_REQUIREMENT_
Each entry needs to be retyped exactly.

_MATERIAL FOR THIS TASK_

^^^^

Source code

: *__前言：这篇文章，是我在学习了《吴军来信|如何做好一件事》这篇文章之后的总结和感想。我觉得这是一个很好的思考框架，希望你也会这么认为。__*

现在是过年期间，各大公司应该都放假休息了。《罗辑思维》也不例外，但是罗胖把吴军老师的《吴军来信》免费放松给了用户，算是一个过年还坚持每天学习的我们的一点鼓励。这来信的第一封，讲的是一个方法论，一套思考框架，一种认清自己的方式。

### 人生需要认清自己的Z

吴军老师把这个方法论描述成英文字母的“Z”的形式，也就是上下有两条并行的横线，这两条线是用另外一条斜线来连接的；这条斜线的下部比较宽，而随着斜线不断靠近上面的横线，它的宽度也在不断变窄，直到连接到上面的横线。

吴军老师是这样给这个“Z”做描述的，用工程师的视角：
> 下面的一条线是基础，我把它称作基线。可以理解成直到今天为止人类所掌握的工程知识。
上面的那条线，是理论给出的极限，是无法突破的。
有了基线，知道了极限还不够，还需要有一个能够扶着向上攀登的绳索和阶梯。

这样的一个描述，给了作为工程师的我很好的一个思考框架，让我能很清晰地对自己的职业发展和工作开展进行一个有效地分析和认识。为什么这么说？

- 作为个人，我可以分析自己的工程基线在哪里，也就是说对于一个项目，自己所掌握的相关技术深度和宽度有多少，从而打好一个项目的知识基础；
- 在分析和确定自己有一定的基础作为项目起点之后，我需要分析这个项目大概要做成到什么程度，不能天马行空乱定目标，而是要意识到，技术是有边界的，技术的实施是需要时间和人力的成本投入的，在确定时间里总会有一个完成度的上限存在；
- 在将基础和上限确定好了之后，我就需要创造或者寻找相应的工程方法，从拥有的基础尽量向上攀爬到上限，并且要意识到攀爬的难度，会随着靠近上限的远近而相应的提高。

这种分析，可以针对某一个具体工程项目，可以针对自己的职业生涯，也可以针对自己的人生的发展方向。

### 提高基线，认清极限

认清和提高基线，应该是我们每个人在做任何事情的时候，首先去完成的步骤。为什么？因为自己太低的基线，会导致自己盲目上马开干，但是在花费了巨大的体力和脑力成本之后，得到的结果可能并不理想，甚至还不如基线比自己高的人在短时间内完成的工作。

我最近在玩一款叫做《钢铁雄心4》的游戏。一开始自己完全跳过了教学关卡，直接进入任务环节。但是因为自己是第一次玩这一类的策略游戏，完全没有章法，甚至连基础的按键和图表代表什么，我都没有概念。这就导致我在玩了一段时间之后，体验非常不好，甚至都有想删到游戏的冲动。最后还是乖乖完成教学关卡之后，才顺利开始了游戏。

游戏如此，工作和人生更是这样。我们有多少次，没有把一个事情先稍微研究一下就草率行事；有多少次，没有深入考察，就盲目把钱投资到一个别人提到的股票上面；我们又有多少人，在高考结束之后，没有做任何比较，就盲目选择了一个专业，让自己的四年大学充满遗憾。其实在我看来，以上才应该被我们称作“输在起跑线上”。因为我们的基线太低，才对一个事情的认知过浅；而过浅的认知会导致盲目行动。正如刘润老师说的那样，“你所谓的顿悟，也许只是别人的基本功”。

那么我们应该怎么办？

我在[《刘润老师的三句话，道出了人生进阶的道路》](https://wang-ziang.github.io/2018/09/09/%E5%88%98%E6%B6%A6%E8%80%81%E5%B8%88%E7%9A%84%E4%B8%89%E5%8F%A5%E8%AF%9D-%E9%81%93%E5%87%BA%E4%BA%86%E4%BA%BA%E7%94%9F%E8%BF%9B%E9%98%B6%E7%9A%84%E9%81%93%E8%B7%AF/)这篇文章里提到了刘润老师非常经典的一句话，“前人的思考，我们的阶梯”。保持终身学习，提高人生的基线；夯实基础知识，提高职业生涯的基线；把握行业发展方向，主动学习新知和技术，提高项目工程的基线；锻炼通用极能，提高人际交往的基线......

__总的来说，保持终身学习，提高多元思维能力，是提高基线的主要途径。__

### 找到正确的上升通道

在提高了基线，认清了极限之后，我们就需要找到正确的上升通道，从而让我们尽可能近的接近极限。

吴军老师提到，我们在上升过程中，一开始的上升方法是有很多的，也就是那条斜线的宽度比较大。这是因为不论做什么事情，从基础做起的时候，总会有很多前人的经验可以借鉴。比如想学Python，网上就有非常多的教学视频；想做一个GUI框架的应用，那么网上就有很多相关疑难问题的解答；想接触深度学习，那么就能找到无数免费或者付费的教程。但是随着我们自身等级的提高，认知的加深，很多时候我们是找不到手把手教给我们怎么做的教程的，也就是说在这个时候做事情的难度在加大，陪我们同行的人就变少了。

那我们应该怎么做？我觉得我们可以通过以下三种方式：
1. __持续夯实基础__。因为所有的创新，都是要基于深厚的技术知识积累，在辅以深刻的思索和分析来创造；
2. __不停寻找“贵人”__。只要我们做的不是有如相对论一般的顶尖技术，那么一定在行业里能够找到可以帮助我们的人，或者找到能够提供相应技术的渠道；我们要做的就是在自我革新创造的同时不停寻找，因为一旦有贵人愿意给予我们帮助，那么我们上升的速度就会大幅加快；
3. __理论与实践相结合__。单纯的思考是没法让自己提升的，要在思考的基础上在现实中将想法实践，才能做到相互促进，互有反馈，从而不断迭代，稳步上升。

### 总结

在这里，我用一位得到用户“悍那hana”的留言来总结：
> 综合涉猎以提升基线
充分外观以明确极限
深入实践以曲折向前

^^^^

_SOLUTION FOR THIS PROBLEM_
Source code

: *__前言：这篇文章，是我在学习了《吴军来信|如何做好一件事》这篇文章之后的总结和感想。我觉得这是一个很好的思考框架，希望你也会这么认为。__*

现在是过年期间，各大公司应该都放假休息了。《罗辑思维》也不例外，但是罗胖把吴军老师的《吴军来信》免费放松给了用户，算是一个过年还坚持每天学习的我们的一点鼓励。这来信的第一封，讲的是一个方法论，一套思考框架，一种认清自己的方式。

### 人生需要认清自己的Z

吴军老师把这个方法论描述成英文字母的“Z”的形式，也就是上下有两条并行的横线，这两条线是用另外一条斜线来连接的；这条斜线的下部比较宽，而随着斜线不断靠近上面的横线，它的宽度也在不断变窄，直到连接到上面的横线。

吴军老师是这样给这个“Z”做描述的，用工程师的视角：
> 下面的一条线是基础，我把它称作基线。可以理解成直到今天为止人类所掌握的工程知识。
上面的那条线，是理论给出的极限，是无法突破的。
有了基线，知道了极限还不够，还需要有一个能够扶着向上攀登的绳索和阶梯。

这样的一个描述，给了作为工程师的我很好的一个思考框架，让我能很清晰地对自己的职业发展和工作开展进行一个有效地分析和认识。为什么这么说？

- 作为个人，我可以分析自己的工程基线在哪里，也就是说对于一个项目，自己所掌握的相关技术深度和宽度有多少，从而打好一个项目的知识基础；
- 在分析和确定自己有一定的基础作为项目起点之后，我需要分析这个项目大概要做成到什么程度，不能天马行空乱定目标，而是要意识到，技术是有边界的，技术的实施是需要时间和人力的成本投入的，在确定时间里总会有一个完成度的上限存在；
- 在将基础和上限确定好了之后，我就需要创造或者寻找相应的工程方法，从拥有的基础尽量向上攀爬到上限，并且要意识到攀爬的难度，会随着靠近上限的远近而相应的提高。

这种分析，可以针对某一个具体工程项目，可以针对自己的职业生涯，也可以针对自己的人生的发展方向。

### 提高基线，认清极限

认清和提高基线，应该是我们每个人在做任何事情的时候，首先去完成的步骤。为什么？因为自己太低的基线，会导致自己盲目上马开干，但是在花费了巨大的体力和脑力成本之后，得到的结果可能并不理想，甚至还不如基线比自己高的人在短时间内完成的工作。

我最近在玩一款叫做《钢铁雄心4》的游戏。一开始自己完全跳过了教学关卡，直接进入任务环节。但是因为自己是第一次玩这一类的策略游戏，完全没有章法，甚至连基础的按键和图表代表什么，我都没有概念。这就导致我在玩了一段时间之后，体验非常不好，甚至都有想删到游戏的冲动。最后还是乖乖完成教学关卡之后，才顺利开始了游戏。

游戏如此，工作和人生更是这样。我们有多少次，没有把一个事情先稍微研究一下就草率行事；有多少次，没有深入考察，就盲目把钱投资到一个别人提到的股票上面；我们又有多少人，在高考结束之后，没有做任何比较，就盲目选择了一个专业，让自己的四年大学充满遗憾。其实在我看来，以上才应该被我们称作“输在起跑线上”。因为我们的基线太低，才对一个事情的认知过浅；而过浅的认知会导致盲目行动。正如刘润老师说的那样，“你所谓的顿悟，也许只是别人的基本功”。

那么我们应该怎么办？

我在[《刘润老师的三句话，道出了人生进阶的道路》](https://wang-ziang.github.io/2018/09/09/%E5%88%98%E6%B6%A6%E8%80%81%E5%B8%88%E7%9A%84%E4%B8%89%E5%8F%A5%E8%AF%9D-%E9%81%93%E5%87%BA%E4%BA%86%E4%BA%BA%E7%94%9F%E8%BF%9B%E9%98%B6%E7%9A%84%E9%81%93%E8%B7%AF/)这篇文章里提到了刘润老师非常经典的一句话，“前人的思考，我们的阶梯”。保持终身学习，提高人生的基线；夯实基础知识，提高职业生涯的基线；把握行业发展方向，主动学习新知和技术，提高项目工程的基线；锻炼通用极能，提高人际交往的基线......

__总的来说，保持终身学习，提高多元思维能力，是提高基线的主要途径。__

### 找到正确的上升通道

在提高了基线，认清了极限之后，我们就需要找到正确的上升通道，从而让我们尽可能近的接近极限。

吴军老师提到，我们在上升过程中，一开始的上升方法是有很多的，也就是那条斜线的宽度比较大。这是因为不论做什么事情，从基础做起的时候，总会有很多前人的经验可以借鉴。比如想学Python，网上就有非常多的教学视频；想做一个GUI框架的应用，那么网上就有很多相关疑难问题的解答；想接触深度学习，那么就能找到无数免费或者付费的教程。但是随着我们自身等级的提高，认知的加深，很多时候我们是找不到手把手教给我们怎么做的教程的，也就是说在这个时候做事情的难度在加大，陪我们同行的人就变少了。

那我们应该怎么做？我觉得我们可以通过以下三种方式：
1. __持续夯实基础__。因为所有的创新，都是要基于深厚的技术知识积累，在辅以深刻的思索和分析来创造；
2. __不停寻找“贵人”__。只要我们做的不是有如相对论一般的顶尖技术，那么一定在行业里能够找到可以帮助我们的人，或者找到能够提供相应技术的渠道；我们要做的就是在自我革新创造的同时不停寻找，因为一旦有贵人愿意给予我们帮助，那么我们上升的速度就会大幅加快；
3. __理论与实践相结合__。单纯的思考是没法让自己提升的，要在思考的基础上在现实中将想法实践，才能做到相互促进，互有反馈，从而不断迭代，稳步上升。

### 总结

在这里，我用一位得到用户“悍那hana”的留言来总结：
> 综合涉猎以提升基线
充分外观以明确极限
深入实践以曲折向前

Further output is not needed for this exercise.